Excerpts from a dataset
################

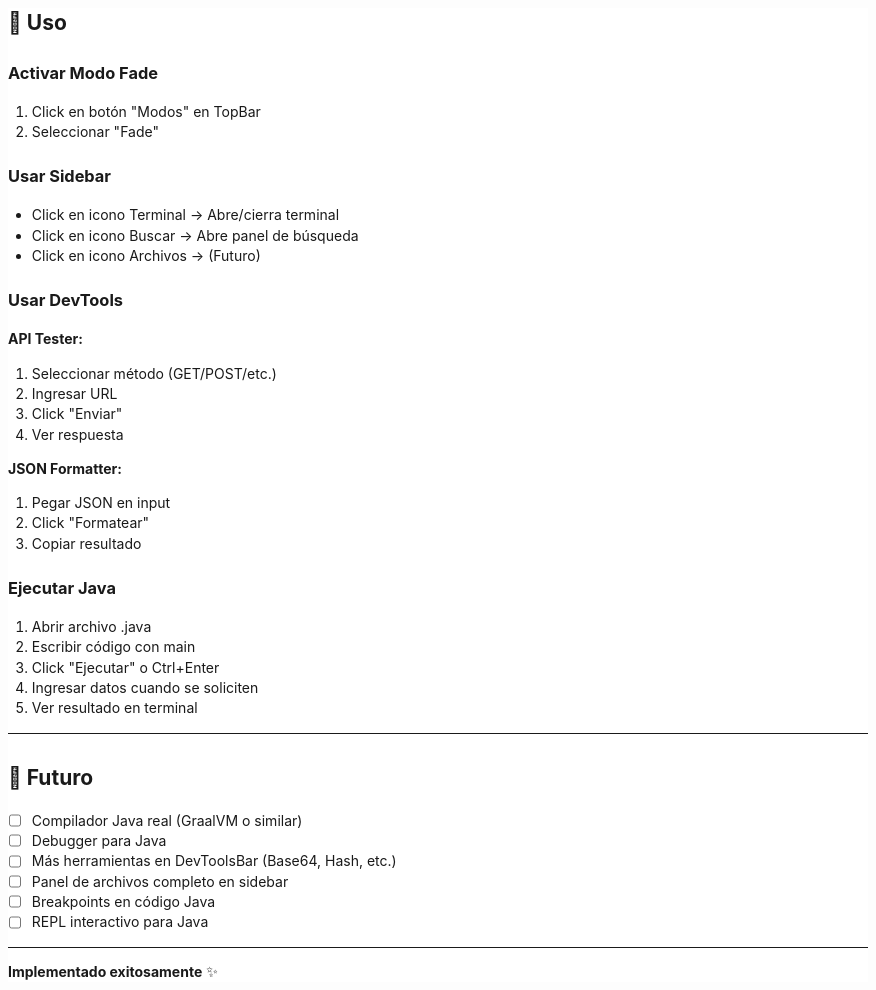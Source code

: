 
## 🎯 Uso

### Activar Modo Fade

1. Click en botón "Modos" en TopBar
2. Seleccionar "Fade"

### Usar Sidebar

- Click en icono Terminal → Abre/cierra terminal
- Click en icono Buscar → Abre panel de búsqueda
- Click en icono Archivos → (Futuro)

### Usar DevTools

**API Tester:**
1. Seleccionar método (GET/POST/etc.)
2. Ingresar URL
3. Click "Enviar"
4. Ver respuesta

**JSON Formatter:**
1. Pegar JSON en input
2. Click "Formatear"
3. Copiar resultado

### Ejecutar Java

1. Abrir archivo .java
2. Escribir código con main
3. Click "Ejecutar" o Ctrl+Enter
4. Ingresar datos cuando se soliciten
5. Ver resultado en terminal

---

## 🔮 Futuro

- [ ] Compilador Java real (GraalVM o similar)
- [ ] Debugger para Java
- [ ] Más herramientas en DevToolsBar (Base64, Hash, etc.)
- [ ] Panel de archivos completo en sidebar
- [ ] Breakpoints en código Java
- [ ] REPL interactivo para Java

---

**Implementado exitosamente** ✨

################

> **WORK REQUIRED**
A single figure must be given: how many lines of the records above include the string "Futuro".

> **TASK RESPONSE**
2